■ TRY IT: Present an exact copy of each line below.

··· INPUT MATERIAL

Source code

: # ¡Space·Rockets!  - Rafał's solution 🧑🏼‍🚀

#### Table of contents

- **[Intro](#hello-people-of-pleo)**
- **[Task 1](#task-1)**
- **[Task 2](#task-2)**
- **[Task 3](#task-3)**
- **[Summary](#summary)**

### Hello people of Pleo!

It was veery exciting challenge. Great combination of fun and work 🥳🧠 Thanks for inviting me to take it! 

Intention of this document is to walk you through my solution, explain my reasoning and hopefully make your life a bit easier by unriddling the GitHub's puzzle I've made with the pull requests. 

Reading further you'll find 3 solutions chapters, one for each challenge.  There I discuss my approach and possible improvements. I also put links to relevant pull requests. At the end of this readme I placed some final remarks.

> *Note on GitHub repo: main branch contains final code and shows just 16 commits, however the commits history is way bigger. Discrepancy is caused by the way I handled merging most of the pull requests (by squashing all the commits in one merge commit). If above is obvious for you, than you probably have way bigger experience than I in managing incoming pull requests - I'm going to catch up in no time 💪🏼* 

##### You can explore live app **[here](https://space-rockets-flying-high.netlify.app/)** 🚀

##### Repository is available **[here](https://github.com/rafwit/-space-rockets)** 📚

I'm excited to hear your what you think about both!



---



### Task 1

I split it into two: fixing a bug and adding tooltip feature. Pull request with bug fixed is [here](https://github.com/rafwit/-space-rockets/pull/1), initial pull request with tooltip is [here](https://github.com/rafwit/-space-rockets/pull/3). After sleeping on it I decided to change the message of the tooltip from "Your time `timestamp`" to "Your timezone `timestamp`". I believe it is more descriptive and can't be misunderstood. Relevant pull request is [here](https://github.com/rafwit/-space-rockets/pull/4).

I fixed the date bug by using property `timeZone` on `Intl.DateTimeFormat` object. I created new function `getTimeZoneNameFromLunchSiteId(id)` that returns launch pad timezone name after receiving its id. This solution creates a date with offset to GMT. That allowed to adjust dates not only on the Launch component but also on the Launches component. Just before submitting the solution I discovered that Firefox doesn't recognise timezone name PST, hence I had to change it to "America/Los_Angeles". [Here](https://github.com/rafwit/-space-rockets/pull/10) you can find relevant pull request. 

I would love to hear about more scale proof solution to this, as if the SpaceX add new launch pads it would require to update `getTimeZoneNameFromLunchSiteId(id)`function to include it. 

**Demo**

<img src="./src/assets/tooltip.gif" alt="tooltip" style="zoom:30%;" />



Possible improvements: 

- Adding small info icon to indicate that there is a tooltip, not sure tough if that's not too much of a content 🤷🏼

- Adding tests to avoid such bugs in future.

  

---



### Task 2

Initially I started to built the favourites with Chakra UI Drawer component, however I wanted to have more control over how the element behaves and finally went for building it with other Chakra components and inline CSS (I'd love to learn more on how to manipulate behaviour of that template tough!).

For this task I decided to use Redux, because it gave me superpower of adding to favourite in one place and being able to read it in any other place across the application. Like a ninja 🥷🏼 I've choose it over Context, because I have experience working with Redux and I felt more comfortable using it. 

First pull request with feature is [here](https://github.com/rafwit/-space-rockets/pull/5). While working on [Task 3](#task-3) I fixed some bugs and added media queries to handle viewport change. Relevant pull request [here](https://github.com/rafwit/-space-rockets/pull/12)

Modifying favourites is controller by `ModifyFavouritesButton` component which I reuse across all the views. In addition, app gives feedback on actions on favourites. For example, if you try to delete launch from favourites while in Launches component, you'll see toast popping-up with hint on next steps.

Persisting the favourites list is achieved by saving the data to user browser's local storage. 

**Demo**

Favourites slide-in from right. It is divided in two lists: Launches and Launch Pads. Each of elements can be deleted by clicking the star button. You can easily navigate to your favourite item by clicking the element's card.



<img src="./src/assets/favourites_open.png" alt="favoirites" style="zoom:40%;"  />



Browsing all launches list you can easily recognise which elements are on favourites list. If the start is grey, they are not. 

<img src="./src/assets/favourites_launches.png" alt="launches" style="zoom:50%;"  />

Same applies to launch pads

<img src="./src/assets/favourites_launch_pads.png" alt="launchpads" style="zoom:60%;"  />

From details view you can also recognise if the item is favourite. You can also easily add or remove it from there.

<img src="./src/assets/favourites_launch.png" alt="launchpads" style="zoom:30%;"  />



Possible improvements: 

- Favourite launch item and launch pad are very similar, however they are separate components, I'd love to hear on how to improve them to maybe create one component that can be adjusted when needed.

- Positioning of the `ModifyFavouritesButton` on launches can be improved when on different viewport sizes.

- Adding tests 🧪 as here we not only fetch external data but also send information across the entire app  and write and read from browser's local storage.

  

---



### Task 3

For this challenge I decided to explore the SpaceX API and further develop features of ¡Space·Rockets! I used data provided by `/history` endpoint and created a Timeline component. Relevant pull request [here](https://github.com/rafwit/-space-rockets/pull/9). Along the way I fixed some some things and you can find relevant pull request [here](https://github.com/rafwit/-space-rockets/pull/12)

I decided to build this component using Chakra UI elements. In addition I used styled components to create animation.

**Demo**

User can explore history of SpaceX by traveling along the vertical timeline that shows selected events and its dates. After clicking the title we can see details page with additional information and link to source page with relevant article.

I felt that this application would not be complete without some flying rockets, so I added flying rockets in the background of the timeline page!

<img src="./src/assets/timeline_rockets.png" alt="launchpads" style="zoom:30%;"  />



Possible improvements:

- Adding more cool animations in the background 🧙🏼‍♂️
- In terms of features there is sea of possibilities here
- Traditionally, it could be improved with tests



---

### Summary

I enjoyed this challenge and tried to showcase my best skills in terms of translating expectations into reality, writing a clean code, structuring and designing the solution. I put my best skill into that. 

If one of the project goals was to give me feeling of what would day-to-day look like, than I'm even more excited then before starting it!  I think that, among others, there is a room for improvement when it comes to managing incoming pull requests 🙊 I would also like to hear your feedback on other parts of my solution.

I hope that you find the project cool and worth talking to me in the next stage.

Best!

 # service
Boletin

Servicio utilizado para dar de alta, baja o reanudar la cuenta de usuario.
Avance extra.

······

■ RESULT FOR THIS EXERCISE:
Source code

: # ¡Space·Rockets!  - Rafał's solution 🧑🏼‍🚀

#### Table of contents

- **[Intro](#hello-people-of-pleo)**
- **[Task 1](#task-1)**
- **[Task 2](#task-2)**
- **[Task 3](#task-3)**
- **[Summary](#summary)**

### Hello people of Pleo!

It was veery exciting challenge. Great combination of fun and work 🥳🧠 Thanks for inviting me to take it! 

Intention of this document is to walk you through my solution, explain my reasoning and hopefully make your life a bit easier by unriddling the GitHub's puzzle I've made with the pull requests. 

Reading further you'll find 3 solutions chapters, one for each challenge.  There I discuss my approach and possible improvements. I also put links to relevant pull requests. At the end of this readme I placed some final remarks.

> *Note on GitHub repo: main branch contains final code and shows just 16 commits, however the commits history is way bigger. Discrepancy is caused by the way I handled merging most of the pull requests (by squashing all the commits in one merge commit). If above is obvious for you, than you probably have way bigger experience than I in managing incoming pull requests - I'm going to catch up in no time 💪🏼* 

##### You can explore live app **[here](https://space-rockets-flying-high.netlify.app/)** 🚀

##### Repository is available **[here](https://github.com/rafwit/-space-rockets)** 📚

I'm excited to hear your what you think about both!



---



### Task 1

I split it into two: fixing a bug and adding tooltip feature. Pull request with bug fixed is [here](https://github.com/rafwit/-space-rockets/pull/1), initial pull request with tooltip is [here](https://github.com/rafwit/-space-rockets/pull/3). After sleeping on it I decided to change the message of the tooltip from "Your time `timestamp`" to "Your timezone `timestamp`". I believe it is more descriptive and can't be misunderstood. Relevant pull request is [here](https://github.com/rafwit/-space-rockets/pull/4).

I fixed the date bug by using property `timeZone` on `Intl.DateTimeFormat` object. I created new function `getTimeZoneNameFromLunchSiteId(id)` that returns launch pad timezone name after receiving its id. This solution creates a date with offset to GMT. That allowed to adjust dates not only on the Launch component but also on the Launches component. Just before submitting the solution I discovered that Firefox doesn't recognise timezone name PST, hence I had to change it to "America/Los_Angeles". [Here](https://github.com/rafwit/-space-rockets/pull/10) you can find relevant pull request. 

I would love to hear about more scale proof solution to this, as if the SpaceX add new launch pads it would require to update `getTimeZoneNameFromLunchSiteId(id)`function to include it. 

**Demo**

<img src="./src/assets/tooltip.gif" alt="tooltip" style="zoom:30%;" />



Possible improvements: 

- Adding small info icon to indicate that there is a tooltip, not sure tough if that's not too much of a content 🤷🏼

- Adding tests to avoid such bugs in future.

  

---



### Task 2

Initially I started to built the favourites with Chakra UI Drawer component, however I wanted to have more control over how the element behaves and finally went for building it with other Chakra components and inline CSS (I'd love to learn more on how to manipulate behaviour of that template tough!).

For this task I decided to use Redux, because it gave me superpower of adding to favourite in one place and being able to read it in any other place across the application. Like a ninja 🥷🏼 I've choose it over Context, because I have experience working with Redux and I felt more comfortable using it. 

First pull request with feature is [here](https://github.com/rafwit/-space-rockets/pull/5). While working on [Task 3](#task-3) I fixed some bugs and added media queries to handle viewport change. Relevant pull request [here](https://github.com/rafwit/-space-rockets/pull/12)

Modifying favourites is controller by `ModifyFavouritesButton` component which I reuse across all the views. In addition, app gives feedback on actions on favourites. For example, if you try to delete launch from favourites while in Launches component, you'll see toast popping-up with hint on next steps.

Persisting the favourites list is achieved by saving the data to user browser's local storage. 

**Demo**

Favourites slide-in from right. It is divided in two lists: Launches and Launch Pads. Each of elements can be deleted by clicking the star button. You can easily navigate to your favourite item by clicking the element's card.



<img src="./src/assets/favourites_open.png" alt="favoirites" style="zoom:40%;"  />



Browsing all launches list you can easily recognise which elements are on favourites list. If the start is grey, they are not. 

<img src="./src/assets/favourites_launches.png" alt="launches" style="zoom:50%;"  />

Same applies to launch pads

<img src="./src/assets/favourites_launch_pads.png" alt="launchpads" style="zoom:60%;"  />

From details view you can also recognise if the item is favourite. You can also easily add or remove it from there.

<img src="./src/assets/favourites_launch.png" alt="launchpads" style="zoom:30%;"  />



Possible improvements: 

- Favourite launch item and launch pad are very similar, however they are separate components, I'd love to hear on how to improve them to maybe create one component that can be adjusted when needed.

- Positioning of the `ModifyFavouritesButton` on launches can be improved when on different viewport sizes.

- Adding tests 🧪 as here we not only fetch external data but also send information across the entire app  and write and read from browser's local storage.

  

---



### Task 3

For this challenge I decided to explore the SpaceX API and further develop features of ¡Space·Rockets! I used data provided by `/history` endpoint and created a Timeline component. Relevant pull request [here](https://github.com/rafwit/-space-rockets/pull/9). Along the way I fixed some some things and you can find relevant pull request [here](https://github.com/rafwit/-space-rockets/pull/12)

I decided to build this component using Chakra UI elements. In addition I used styled components to create animation.

**Demo**

User can explore history of SpaceX by traveling along the vertical timeline that shows selected events and its dates. After clicking the title we can see details page with additional information and link to source page with relevant article.

I felt that this application would not be complete without some flying rockets, so I added flying rockets in the background of the timeline page!

<img src="./src/assets/timeline_rockets.png" alt="launchpads" style="zoom:30%;"  />



Possible improvements:

- Adding more cool animations in the background 🧙🏼‍♂️
- In terms of features there is sea of possibilities here
- Traditionally, it could be improved with tests



---

### Summary

I enjoyed this challenge and tried to showcase my best skills in terms of translating expectations into reality, writing a clean code, structuring and designing the solution. I put my best skill into that. 

If one of the project goals was to give me feeling of what would day-to-day look like, than I'm even more excited then before starting it!  I think that, among others, there is a room for improvement when it comes to managing incoming pull requests 🙊 I would also like to hear your feedback on other parts of my solution.

I hope that you find the project cool and worth talking to me in the next stage.

Best!

 # service
Boletin

Servicio utilizado para dar de alta, baja o reanudar la cuenta de usuario.
Avance extra.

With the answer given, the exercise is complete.